| Task instructions |
An exact copy of the lines from the top of the data through the line with "为了使用StaR优化算法，我们需要一系列标注的轨迹。" is what you should give, with no pictures in it.

| Dataset records |
────────

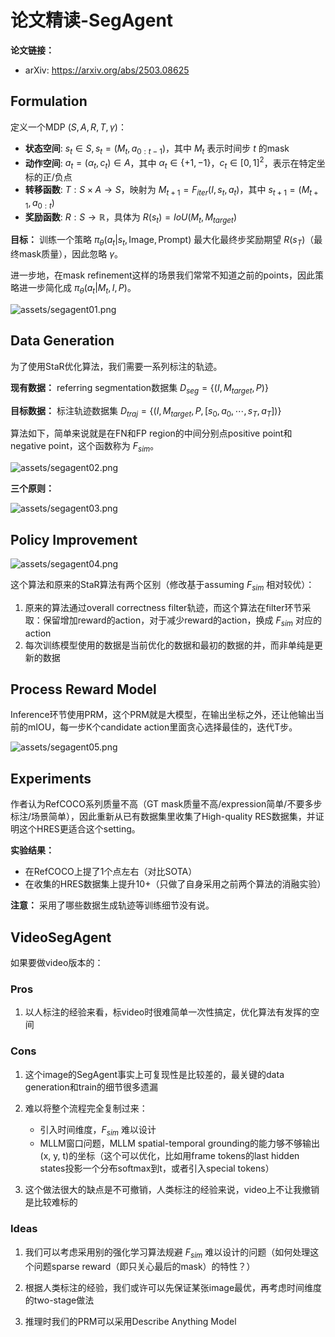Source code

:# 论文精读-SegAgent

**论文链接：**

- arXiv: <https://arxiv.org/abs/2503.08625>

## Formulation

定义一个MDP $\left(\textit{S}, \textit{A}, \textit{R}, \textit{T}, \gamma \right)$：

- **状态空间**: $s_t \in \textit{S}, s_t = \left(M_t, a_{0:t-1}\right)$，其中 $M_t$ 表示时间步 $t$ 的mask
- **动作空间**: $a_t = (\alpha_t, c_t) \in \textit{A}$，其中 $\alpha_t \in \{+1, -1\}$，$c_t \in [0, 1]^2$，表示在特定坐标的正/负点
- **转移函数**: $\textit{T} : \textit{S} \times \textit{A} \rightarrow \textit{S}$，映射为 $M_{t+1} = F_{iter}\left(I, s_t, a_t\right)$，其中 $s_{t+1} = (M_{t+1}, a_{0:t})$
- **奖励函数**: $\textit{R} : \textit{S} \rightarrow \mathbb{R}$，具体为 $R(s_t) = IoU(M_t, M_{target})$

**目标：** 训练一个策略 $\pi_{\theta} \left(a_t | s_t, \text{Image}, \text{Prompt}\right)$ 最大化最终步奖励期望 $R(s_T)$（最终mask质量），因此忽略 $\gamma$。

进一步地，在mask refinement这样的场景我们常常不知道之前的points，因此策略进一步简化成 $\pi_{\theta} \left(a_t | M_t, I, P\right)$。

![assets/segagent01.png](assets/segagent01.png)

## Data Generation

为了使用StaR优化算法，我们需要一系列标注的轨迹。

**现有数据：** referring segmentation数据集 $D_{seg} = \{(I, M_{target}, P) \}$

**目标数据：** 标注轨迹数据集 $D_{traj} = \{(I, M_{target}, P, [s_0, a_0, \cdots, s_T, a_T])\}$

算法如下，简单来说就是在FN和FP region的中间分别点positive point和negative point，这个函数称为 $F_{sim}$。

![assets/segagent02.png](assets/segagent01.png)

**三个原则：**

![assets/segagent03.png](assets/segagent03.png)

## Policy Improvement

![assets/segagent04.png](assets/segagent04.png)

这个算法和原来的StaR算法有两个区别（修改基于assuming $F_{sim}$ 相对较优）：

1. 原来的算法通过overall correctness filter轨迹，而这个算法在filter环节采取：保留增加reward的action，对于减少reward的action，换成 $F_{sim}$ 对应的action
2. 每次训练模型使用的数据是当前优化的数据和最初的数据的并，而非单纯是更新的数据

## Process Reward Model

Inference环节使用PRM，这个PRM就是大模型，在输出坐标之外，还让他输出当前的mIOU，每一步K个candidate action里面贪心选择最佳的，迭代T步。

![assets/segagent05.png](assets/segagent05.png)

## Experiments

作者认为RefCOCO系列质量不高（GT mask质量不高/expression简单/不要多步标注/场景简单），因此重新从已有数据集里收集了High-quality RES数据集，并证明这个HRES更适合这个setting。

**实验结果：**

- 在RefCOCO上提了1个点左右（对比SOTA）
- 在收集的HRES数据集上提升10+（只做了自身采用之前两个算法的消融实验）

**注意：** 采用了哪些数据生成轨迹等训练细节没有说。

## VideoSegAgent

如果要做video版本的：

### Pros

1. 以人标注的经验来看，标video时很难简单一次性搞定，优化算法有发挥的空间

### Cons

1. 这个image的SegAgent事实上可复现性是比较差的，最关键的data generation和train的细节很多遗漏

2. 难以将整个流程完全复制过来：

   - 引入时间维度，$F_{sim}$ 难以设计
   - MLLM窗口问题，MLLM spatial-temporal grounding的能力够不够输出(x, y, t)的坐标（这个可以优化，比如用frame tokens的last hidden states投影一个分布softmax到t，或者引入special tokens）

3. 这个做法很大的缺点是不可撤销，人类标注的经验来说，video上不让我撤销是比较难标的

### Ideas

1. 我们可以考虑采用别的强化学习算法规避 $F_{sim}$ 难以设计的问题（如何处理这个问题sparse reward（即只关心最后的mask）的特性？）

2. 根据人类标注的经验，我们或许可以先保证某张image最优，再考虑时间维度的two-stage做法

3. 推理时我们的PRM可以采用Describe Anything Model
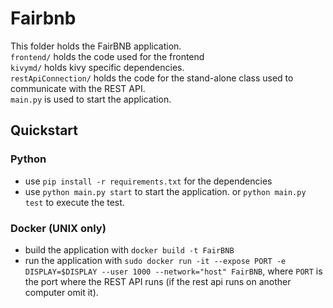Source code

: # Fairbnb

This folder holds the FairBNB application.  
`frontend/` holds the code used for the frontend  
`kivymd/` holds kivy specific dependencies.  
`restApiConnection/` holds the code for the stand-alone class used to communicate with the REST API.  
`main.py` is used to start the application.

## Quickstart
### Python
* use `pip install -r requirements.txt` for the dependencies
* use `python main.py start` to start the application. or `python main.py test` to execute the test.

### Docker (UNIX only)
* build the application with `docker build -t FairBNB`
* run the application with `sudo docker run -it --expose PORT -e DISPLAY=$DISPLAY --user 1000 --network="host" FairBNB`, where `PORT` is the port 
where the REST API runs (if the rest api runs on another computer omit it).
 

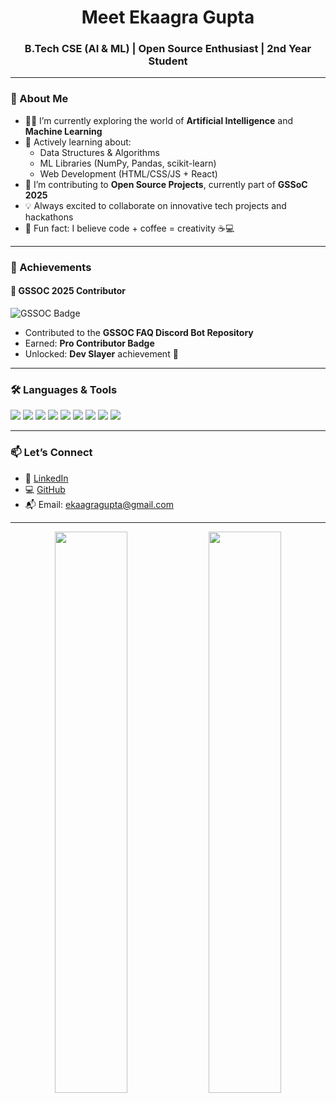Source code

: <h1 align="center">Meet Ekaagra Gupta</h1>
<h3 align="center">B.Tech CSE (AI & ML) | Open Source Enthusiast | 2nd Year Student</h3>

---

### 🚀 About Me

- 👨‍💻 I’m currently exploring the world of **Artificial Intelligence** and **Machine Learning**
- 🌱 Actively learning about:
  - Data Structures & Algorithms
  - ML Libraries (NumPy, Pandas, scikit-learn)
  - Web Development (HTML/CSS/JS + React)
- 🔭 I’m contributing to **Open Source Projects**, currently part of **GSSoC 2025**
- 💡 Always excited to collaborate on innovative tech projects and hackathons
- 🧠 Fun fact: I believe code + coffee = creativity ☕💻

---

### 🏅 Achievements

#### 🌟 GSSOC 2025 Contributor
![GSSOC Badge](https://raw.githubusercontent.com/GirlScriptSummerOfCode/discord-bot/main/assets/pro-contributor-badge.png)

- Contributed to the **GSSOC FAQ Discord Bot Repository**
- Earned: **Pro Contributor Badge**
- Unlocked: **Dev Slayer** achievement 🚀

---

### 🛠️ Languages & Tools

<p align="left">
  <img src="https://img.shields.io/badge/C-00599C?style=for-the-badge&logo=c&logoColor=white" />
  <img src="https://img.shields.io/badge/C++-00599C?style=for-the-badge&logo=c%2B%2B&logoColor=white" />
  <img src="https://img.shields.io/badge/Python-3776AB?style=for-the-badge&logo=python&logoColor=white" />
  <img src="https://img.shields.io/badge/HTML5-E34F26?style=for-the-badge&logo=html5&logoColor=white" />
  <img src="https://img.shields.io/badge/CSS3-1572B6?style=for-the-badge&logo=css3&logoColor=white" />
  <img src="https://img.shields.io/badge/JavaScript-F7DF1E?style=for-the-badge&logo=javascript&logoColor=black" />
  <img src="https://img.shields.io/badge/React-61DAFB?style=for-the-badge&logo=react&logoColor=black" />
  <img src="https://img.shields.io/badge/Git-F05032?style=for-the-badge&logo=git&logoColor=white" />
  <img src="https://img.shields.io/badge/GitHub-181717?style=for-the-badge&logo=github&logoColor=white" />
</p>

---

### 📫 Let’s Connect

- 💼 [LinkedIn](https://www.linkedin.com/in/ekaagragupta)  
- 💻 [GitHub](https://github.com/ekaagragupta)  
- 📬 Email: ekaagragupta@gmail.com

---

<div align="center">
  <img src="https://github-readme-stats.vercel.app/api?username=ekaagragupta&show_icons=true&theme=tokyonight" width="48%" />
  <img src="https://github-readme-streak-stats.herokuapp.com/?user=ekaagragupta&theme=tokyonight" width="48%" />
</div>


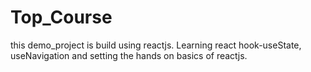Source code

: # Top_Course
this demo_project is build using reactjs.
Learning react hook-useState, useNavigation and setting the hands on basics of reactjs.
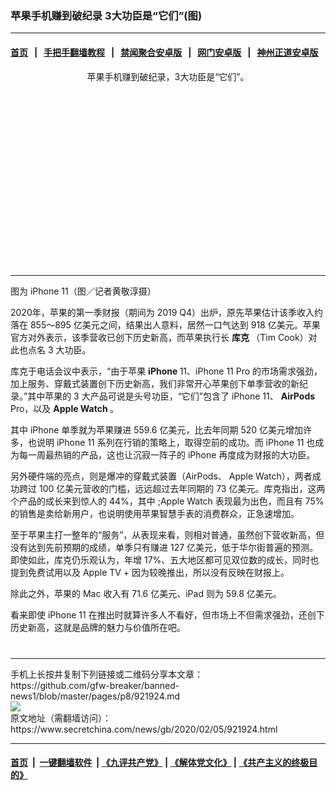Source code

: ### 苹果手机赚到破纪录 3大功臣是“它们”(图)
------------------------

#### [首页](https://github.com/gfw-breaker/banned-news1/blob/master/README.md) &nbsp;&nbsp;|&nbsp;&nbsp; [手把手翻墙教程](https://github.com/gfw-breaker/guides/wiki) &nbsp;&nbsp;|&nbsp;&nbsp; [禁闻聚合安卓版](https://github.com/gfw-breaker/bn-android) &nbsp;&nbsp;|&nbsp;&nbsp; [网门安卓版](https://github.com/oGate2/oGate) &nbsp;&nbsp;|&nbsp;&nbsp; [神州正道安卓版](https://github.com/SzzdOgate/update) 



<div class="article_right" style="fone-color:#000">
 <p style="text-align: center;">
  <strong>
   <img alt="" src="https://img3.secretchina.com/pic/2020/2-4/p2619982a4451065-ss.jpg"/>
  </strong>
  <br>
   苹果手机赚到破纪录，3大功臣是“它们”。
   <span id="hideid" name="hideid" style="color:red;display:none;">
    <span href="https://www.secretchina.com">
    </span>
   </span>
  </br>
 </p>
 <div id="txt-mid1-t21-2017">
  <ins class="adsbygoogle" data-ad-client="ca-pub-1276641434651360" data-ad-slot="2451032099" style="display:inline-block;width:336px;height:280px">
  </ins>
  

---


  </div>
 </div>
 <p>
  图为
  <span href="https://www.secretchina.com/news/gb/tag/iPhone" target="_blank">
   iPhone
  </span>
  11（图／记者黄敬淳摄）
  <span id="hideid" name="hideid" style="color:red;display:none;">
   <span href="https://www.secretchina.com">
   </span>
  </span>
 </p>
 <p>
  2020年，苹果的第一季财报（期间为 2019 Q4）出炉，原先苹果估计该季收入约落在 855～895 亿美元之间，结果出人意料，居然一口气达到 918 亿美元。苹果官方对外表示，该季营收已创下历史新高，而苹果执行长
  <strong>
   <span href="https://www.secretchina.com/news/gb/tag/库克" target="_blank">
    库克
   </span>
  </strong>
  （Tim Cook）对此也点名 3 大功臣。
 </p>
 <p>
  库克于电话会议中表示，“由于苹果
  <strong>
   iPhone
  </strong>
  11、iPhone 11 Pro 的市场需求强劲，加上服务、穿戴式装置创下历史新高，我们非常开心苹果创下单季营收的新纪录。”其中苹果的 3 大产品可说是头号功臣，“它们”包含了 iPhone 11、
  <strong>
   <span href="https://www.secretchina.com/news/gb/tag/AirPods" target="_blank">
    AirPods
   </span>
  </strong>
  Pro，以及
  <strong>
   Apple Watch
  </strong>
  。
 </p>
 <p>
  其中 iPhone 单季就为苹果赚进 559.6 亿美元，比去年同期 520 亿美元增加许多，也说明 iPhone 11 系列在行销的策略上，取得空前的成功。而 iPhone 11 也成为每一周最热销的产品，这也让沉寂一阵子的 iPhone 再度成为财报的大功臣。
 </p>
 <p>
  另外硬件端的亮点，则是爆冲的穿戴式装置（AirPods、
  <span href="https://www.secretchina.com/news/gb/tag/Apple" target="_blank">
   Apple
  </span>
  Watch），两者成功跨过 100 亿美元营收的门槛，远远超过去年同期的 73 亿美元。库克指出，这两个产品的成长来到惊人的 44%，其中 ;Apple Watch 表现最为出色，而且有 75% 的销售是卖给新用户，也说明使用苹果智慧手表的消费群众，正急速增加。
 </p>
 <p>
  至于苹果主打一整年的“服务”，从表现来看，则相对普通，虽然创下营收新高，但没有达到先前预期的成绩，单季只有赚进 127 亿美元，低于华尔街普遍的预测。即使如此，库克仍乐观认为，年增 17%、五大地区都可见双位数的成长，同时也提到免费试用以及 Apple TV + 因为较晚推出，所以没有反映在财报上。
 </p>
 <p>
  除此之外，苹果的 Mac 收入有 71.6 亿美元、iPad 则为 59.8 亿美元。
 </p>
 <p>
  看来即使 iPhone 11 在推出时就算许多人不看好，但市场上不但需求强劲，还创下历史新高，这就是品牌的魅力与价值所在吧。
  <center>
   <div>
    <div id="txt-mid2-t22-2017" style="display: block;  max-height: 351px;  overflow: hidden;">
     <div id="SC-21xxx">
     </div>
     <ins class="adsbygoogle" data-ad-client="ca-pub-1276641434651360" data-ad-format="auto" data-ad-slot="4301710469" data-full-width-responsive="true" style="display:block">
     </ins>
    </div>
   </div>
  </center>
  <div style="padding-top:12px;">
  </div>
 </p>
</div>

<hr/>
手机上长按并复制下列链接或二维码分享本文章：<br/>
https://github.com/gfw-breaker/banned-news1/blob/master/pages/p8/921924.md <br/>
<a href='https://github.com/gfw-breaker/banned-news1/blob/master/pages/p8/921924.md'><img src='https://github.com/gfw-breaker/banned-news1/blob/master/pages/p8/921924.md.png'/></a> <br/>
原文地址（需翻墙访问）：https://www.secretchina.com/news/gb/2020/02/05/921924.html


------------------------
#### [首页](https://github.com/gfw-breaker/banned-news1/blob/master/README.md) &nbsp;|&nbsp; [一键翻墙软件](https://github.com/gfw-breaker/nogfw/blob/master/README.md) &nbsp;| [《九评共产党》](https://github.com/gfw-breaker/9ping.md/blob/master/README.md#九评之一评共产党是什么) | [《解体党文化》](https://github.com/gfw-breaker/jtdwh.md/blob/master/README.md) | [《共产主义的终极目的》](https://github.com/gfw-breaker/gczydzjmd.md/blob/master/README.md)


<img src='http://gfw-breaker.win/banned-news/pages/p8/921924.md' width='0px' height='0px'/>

────────

| Expected output |
Source code

:# 论文精读-SegAgent

**论文链接：**

- arXiv: <https://arxiv.org/abs/2503.08625>

## Formulation

定义一个MDP $\left(\textit{S}, \textit{A}, \textit{R}, \textit{T}, \gamma \right)$：

- **状态空间**: $s_t \in \textit{S}, s_t = \left(M_t, a_{0:t-1}\right)$，其中 $M_t$ 表示时间步 $t$ 的mask
- **动作空间**: $a_t = (\alpha_t, c_t) \in \textit{A}$，其中 $\alpha_t \in \{+1, -1\}$，$c_t \in [0, 1]^2$，表示在特定坐标的正/负点
- **转移函数**: $\textit{T} : \textit{S} \times \textit{A} \rightarrow \textit{S}$，映射为 $M_{t+1} = F_{iter}\left(I, s_t, a_t\right)$，其中 $s_{t+1} = (M_{t+1}, a_{0:t})$
- **奖励函数**: $\textit{R} : \textit{S} \rightarrow \mathbb{R}$，具体为 $R(s_t) = IoU(M_t, M_{target})$

**目标：** 训练一个策略 $\pi_{\theta} \left(a_t | s_t, \text{Image}, \text{Prompt}\right)$ 最大化最终步奖励期望 $R(s_T)$（最终mask质量），因此忽略 $\gamma$。

进一步地，在mask refinement这样的场景我们常常不知道之前的points，因此策略进一步简化成 $\pi_{\theta} \left(a_t | M_t, I, P\right)$。

![assets/segagent01.png](assets/segagent01.png)

## Data Generation

为了使用StaR优化算法，我们需要一系列标注的轨迹。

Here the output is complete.